Erdogan infatti chiede proprio l’estradizione dell’ex direttore e ha anche minacciato di disertare la conferenza stampa qualora quest’ultimo avesse partecipato. Ma il giornalista turco ha disertato. E in conferenza stampa Erdogan ha ribadito: «Can Dündar è un agente e ha violato il segreto di Stato».

Intanto, parlando di Siria, Ankara ha confermato che i servizi segreti turchi stanno lavorando all’implementazione della zona demilitarizzata concordata con la Russia a Idlib, attraverso la rimozione delle armi pesanti in mano ai gruppi radicali presenti nell’ultima roccaforte ribelle nel nord-ovest del Paese.

Rimanendo a parlare di Europa, Michel Barnier, il capo negoziatore Ue per la Brexit, non scenderà in campo per diventare il candidato del Ppe al posto di presidente della Commissione Ue. Lo ha annunciato lo stesso Barnier con un tweet adducendo come motivazione il dovere di far fronte alle responsabilità che gli sono state affidate dai 27 nelle trattative.

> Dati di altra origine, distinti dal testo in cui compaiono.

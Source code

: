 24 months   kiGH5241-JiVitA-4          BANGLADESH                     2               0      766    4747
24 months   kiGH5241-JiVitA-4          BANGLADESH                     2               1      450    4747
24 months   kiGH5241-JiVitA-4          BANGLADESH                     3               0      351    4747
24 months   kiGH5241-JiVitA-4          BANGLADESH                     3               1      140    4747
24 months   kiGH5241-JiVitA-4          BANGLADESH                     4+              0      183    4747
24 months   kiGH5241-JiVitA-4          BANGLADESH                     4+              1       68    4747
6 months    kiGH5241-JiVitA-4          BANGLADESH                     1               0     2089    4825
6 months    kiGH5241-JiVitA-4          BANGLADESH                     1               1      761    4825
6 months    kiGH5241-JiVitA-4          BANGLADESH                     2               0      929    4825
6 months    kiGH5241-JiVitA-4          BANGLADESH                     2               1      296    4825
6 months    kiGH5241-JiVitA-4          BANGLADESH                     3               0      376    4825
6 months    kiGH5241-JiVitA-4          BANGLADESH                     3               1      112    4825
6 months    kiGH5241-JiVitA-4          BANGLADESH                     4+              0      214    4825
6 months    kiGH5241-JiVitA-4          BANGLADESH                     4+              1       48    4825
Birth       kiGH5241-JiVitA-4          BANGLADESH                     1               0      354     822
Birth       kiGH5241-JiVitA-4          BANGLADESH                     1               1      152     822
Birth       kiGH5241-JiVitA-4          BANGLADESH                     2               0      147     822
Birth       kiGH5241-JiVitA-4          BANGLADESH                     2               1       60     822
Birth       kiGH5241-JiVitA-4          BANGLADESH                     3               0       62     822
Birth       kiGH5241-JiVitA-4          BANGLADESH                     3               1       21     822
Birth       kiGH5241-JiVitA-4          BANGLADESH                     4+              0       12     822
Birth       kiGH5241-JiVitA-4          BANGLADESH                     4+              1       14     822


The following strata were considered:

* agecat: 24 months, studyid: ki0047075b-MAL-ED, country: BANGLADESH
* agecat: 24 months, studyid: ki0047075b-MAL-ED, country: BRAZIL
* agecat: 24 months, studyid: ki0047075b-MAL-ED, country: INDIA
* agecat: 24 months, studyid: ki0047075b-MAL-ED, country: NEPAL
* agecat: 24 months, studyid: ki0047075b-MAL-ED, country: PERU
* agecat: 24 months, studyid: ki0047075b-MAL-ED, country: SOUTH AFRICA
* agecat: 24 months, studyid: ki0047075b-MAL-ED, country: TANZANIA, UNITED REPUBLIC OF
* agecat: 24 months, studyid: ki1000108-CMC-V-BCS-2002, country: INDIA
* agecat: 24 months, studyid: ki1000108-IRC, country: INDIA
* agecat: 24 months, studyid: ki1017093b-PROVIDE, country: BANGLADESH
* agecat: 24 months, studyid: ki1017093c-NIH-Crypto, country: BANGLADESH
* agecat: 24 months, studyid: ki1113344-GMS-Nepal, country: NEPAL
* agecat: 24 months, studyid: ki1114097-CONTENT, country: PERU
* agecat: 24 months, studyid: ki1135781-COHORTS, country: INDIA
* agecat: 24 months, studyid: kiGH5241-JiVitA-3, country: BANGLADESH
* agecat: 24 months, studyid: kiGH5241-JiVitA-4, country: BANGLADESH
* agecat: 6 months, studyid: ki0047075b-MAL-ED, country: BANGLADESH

In Macedonia, parla il vicepremier per gli affari europei Bujar Osmani, a due giorni dal voto popolare in cui i cittadini macedoni dovranno esprimersi sull’intesa con Atene per il nuovo nome della Macedonia (Macedonia del Nord): «Sono ottimista che il quorum sarà raggiunto e che la maggioranza dei cittadini che si recherà alle urne domenica sarà a favore dell’ingresso nella Nato e dell’accordo con la Grecia, ma ipoteticamente, se l’affluenza fosse bassa, il referendum è per testare la volontà dei cittadini, non il meccanismo di voto».

Passiamo al caso dei marò. A causa di ‘un inaspettato problema di salute’ di uno dei giudici, il Tribunale arbitrale internazionale ha deciso di rinviare l’udienza, il cui inizio era previsto per il 22 ottobre all’Aja. Lo rende noto la Corte permanente di arbitrato, aggiungendo che una nuova data per l’inizio dell’udienza sarà fissata a tempo debito in consultazione con le parti, Italia e India.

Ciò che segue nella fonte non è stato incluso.